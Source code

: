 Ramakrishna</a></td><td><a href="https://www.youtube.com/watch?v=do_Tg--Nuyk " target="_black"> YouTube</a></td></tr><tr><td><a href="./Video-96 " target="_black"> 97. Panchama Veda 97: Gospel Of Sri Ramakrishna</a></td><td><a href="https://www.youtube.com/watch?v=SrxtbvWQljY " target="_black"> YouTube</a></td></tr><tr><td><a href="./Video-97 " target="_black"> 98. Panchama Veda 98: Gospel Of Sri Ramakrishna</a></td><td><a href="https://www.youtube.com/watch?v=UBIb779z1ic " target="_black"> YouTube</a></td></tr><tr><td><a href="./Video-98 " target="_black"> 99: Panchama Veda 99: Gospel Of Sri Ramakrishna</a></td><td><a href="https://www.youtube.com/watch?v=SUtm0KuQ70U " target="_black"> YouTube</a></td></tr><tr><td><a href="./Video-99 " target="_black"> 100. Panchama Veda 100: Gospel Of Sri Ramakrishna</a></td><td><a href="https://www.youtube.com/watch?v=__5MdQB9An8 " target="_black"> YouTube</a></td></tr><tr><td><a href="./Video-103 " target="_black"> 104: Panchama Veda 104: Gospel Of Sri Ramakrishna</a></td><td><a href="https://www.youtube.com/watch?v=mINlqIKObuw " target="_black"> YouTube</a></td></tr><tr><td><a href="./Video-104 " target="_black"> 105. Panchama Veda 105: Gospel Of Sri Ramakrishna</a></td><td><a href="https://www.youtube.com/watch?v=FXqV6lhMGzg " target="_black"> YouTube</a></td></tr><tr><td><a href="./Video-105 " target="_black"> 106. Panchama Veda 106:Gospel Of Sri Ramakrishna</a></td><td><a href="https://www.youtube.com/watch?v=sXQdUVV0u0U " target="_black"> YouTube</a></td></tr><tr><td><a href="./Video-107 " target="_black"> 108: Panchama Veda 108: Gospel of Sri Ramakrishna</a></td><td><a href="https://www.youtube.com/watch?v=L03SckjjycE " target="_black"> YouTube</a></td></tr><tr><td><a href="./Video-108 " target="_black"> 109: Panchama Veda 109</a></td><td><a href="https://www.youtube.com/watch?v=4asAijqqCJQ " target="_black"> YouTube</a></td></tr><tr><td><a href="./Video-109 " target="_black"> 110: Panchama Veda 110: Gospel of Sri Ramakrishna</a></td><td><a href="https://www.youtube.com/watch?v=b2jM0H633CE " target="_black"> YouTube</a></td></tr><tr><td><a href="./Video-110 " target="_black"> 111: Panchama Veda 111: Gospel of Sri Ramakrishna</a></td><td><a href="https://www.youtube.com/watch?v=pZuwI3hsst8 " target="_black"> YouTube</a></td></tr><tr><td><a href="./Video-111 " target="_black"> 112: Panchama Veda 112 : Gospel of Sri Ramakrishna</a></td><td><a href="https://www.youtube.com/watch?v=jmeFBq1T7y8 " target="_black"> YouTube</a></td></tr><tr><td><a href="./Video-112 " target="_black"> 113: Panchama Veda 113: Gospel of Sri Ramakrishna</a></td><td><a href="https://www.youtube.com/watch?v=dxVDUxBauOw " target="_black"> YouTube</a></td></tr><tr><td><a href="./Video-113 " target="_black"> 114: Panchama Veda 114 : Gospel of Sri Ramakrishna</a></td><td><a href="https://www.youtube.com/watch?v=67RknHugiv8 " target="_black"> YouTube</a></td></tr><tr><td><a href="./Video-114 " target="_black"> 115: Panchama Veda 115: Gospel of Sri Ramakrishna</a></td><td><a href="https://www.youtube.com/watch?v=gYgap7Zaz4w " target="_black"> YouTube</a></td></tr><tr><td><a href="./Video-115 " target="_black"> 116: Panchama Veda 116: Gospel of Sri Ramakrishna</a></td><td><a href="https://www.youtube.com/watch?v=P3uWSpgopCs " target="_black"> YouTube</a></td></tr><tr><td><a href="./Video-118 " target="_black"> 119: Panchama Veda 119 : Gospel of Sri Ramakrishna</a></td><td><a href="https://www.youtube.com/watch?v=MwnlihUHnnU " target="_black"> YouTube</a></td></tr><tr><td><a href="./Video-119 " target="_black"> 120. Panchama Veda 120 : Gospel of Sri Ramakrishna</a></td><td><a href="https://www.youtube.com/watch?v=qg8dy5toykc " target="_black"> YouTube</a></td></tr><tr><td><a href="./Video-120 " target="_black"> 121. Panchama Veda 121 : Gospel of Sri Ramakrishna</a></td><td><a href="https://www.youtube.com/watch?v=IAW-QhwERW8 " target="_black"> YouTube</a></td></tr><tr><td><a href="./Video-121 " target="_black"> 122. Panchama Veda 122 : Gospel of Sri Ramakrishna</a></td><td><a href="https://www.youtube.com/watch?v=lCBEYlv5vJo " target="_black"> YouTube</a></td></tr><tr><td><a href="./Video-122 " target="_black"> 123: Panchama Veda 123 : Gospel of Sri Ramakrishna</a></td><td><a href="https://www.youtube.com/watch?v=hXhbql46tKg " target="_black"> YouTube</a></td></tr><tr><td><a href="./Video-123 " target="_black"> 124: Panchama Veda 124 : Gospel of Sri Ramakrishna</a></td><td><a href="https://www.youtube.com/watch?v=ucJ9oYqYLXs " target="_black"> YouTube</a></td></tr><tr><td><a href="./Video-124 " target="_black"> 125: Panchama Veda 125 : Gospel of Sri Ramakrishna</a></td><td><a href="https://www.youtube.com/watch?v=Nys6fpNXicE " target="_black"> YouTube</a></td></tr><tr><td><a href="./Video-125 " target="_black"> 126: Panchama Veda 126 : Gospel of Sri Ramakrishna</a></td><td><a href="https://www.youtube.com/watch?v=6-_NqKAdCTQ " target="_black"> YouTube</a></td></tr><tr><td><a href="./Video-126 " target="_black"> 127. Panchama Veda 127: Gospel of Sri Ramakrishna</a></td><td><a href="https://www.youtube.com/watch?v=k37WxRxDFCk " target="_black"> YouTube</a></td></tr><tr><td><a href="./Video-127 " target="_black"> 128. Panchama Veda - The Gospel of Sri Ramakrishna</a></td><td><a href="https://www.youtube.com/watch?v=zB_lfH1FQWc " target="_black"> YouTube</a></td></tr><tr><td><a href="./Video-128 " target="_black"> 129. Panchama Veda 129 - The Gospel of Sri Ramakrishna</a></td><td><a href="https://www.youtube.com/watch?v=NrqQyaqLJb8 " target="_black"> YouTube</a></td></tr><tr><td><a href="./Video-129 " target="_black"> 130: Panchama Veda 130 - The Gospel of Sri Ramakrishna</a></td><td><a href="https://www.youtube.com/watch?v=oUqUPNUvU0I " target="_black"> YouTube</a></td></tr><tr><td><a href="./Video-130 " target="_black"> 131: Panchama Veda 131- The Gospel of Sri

################

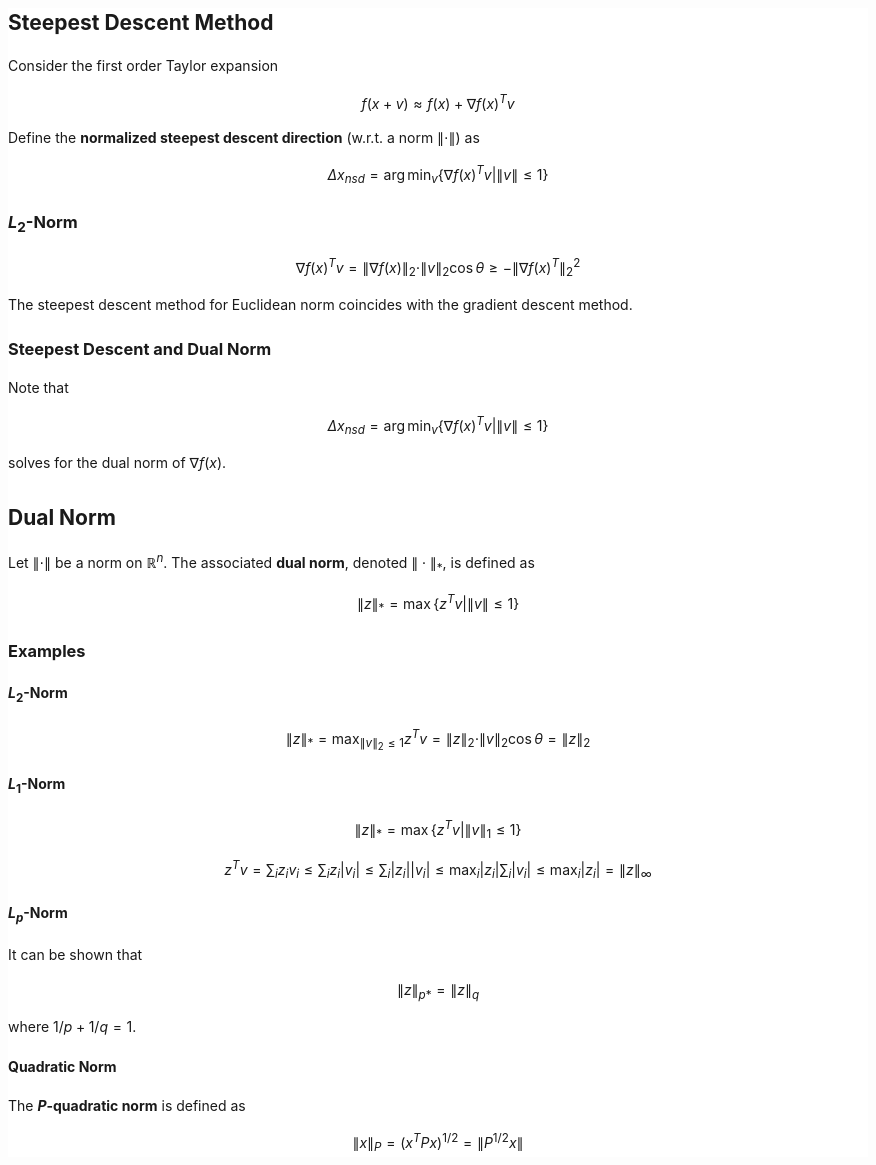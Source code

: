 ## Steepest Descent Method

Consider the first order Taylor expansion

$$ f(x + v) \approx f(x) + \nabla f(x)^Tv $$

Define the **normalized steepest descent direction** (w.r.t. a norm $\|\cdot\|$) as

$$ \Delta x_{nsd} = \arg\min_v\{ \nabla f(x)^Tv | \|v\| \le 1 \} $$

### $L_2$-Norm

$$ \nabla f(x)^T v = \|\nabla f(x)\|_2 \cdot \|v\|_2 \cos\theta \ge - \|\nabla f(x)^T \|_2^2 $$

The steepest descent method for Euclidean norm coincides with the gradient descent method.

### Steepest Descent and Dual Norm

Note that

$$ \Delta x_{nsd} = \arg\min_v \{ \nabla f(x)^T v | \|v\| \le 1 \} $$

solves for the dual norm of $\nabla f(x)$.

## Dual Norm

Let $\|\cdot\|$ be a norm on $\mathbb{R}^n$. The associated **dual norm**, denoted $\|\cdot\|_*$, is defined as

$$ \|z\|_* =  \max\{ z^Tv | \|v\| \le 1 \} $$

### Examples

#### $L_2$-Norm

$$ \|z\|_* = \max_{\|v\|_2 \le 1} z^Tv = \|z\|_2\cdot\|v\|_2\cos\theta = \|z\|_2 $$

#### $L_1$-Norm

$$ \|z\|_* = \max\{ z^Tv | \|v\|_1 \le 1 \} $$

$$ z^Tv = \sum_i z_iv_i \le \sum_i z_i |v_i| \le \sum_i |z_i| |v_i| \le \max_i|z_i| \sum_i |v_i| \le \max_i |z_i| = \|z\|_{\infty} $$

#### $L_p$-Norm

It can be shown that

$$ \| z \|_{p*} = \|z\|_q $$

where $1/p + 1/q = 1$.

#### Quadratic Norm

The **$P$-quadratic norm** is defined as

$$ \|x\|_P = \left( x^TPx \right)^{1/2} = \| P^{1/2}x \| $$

################

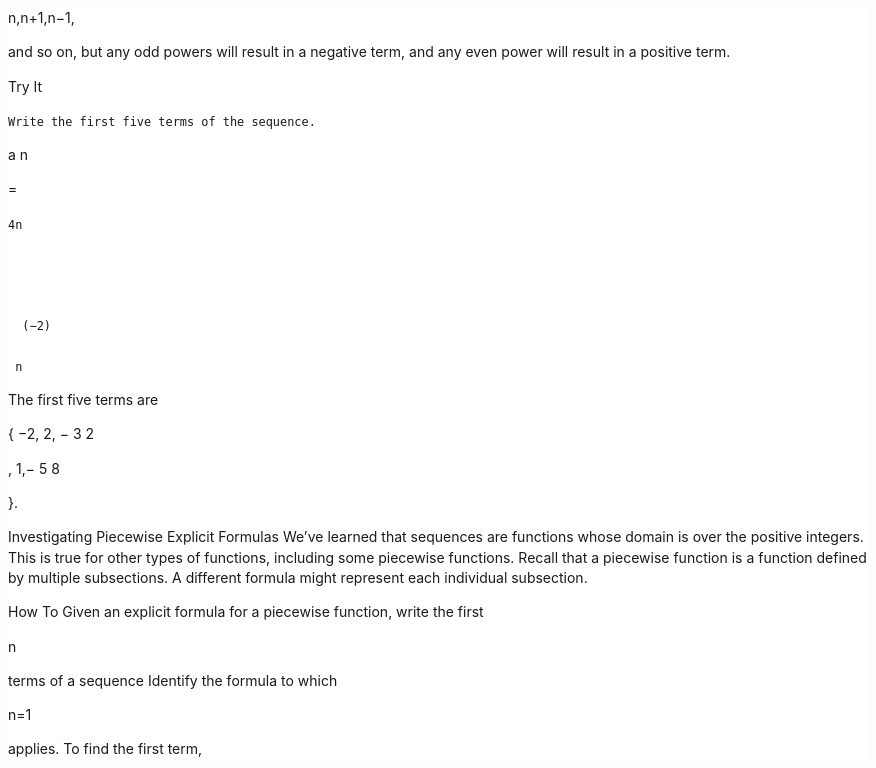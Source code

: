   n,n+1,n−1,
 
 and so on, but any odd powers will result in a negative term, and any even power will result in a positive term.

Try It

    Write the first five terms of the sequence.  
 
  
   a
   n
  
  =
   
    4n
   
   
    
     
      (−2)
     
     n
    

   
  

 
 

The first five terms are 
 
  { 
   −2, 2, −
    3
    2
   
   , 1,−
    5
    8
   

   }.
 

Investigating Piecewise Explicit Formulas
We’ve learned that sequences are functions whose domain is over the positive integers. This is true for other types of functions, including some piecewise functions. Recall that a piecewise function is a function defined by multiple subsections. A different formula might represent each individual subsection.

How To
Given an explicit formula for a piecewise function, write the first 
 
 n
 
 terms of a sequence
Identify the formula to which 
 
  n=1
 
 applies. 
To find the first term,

################

* **Problem to work on**: Scan the records above and report every line with the string "first".

* **Output for this exercise**:
Consider the first order Taylor expansion
    Write the first five terms of the sequence.  
The first five terms are 
Given an explicit formula for a piecewise function, write the first 
To find the first term,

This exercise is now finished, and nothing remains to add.